Veterans rehabilitation, circa 1866

“North Carolina was the first former Confederate state to provide funds for prosthetics [for veterans], signing an April 1866 contract with George B. Jewett, a Massachusetts inventor and the manufacturer of the Salem Leg and Arm. Governor Jonathan Worth provided a building for limb manufacturing in Raleigh and paid Jewett $5,000 in advance; in return, Jewett would sell legs to the state for $75 each, a steep discount. The state also paid for railroad transportation to the factory and housing for amputees during their fittings.

“The state program ran until 1871, spending $81,310.12….”

— From “Ruin Nation: Destruction and the American Civil War” by Megan Kate Nelson (2012)

 

Tree shelled by N.C. troops became memento

“The shards of wartime trees… were fragments to own and display…  in the parlors and cabinets of veterans and battlefield tourists.

“One such war fragment is a three-foot-high tree trunk, smooth and shiny but for a single shot lodged in its surface. North Carolina artillerists fired that shot… on July 2, 1863, in an assault on Big Round Top during the Battle of Gettysburg.

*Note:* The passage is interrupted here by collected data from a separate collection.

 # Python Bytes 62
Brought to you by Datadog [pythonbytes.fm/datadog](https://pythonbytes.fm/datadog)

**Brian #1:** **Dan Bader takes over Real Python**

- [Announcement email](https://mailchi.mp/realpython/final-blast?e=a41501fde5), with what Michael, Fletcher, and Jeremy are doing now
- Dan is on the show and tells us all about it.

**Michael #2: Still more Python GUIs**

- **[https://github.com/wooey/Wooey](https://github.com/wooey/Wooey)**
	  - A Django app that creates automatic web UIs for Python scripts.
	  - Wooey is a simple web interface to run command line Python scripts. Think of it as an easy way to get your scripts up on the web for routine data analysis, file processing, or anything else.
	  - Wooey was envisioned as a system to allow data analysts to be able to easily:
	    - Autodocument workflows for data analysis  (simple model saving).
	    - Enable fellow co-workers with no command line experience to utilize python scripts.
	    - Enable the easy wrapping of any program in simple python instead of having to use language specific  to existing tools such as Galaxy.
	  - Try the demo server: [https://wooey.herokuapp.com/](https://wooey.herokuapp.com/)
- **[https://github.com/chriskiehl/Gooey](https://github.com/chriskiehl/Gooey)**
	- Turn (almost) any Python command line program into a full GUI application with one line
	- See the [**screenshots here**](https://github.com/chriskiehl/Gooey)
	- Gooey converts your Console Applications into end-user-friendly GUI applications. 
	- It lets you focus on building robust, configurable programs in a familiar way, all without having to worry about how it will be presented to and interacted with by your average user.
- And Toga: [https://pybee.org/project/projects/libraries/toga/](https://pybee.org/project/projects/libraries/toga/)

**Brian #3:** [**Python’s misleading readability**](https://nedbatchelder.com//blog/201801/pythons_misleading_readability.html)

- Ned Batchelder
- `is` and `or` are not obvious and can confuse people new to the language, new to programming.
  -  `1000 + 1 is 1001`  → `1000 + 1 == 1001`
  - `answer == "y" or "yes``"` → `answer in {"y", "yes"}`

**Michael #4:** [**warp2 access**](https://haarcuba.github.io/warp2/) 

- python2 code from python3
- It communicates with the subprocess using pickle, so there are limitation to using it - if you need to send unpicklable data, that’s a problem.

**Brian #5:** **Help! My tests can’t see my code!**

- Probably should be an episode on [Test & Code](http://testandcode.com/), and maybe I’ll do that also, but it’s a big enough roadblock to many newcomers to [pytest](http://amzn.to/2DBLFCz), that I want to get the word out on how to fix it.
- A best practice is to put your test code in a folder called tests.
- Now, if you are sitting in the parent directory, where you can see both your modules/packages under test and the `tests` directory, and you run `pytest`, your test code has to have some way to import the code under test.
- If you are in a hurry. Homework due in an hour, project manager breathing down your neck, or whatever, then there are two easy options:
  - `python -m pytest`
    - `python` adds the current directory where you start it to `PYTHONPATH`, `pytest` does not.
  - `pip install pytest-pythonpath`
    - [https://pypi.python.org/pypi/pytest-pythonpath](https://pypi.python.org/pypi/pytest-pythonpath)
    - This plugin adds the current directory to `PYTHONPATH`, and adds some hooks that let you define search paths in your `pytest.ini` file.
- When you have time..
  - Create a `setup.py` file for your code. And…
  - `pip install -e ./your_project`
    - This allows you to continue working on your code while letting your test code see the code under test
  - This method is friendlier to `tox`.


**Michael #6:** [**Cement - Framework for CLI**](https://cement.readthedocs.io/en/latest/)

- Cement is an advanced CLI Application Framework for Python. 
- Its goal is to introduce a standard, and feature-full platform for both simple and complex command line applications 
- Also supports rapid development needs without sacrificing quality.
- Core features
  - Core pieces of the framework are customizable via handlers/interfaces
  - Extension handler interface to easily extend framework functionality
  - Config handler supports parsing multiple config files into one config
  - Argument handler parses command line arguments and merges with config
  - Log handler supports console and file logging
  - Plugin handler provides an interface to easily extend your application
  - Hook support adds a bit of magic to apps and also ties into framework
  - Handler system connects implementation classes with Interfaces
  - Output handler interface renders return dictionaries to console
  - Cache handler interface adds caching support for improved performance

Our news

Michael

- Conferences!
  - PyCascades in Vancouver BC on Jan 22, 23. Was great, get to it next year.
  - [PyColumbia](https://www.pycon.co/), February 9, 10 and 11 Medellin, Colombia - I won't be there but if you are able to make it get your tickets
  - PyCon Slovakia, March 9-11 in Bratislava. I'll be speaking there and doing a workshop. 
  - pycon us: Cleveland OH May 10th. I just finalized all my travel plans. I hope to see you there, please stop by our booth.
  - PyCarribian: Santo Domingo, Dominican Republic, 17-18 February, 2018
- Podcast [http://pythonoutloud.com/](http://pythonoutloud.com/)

“The tree withstood the cannon fire and lived for almost half a century longer before falling in a 1906 thunderstorm. It was then removed from Big Round Top, and the section containing the shot was cut away. Workers peeled its bark, varnished its surface and then attached a plaque explaining the tree’s provenance and the likely origin of the shot. Only then did they mount a bronze bust of Abraham Lincoln on top.”

— From “Ruin Nation: Destruction and the American Civil War” by Megan Kate Nelson (2012)

 

Soldiers in New Bern planted trees in the midst of war

“The city park movement, instigated by Andrew Jackson Downing, Frederick Law Olmsted and Calvert Vaux in the 1840s and 1850s, demonstrated that Americans needed to balance city life with healthful interactions with nature….

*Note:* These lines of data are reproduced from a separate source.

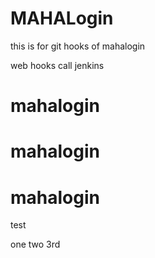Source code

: # MAHALogin
this is for git hooks  of mahalogin

web hooks call jenkins








# mahalogin
# mahalogin
# mahalogin
test

one
two
3rd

“In the context of the landscape of war, which transformed forests into camp villages seemingly overnight and often seemed to wipe out all vegetation and animal life, soldiers sought to reinsert nature into their lives by planting flowers and especially transplanting trees.

“Ensconced in camp near New Bern, North Carolina, in 1863, George Troup and his brother, Charles, worked on two different tree transplantation projects….”

— From “Ruin Nation: Destruction and the American Civil War” by Megan Kate Nelson (2012)

Is anyone else startled to read of such a landscaping project in the midst of war? How long might the Troup brothers’ trees have survived?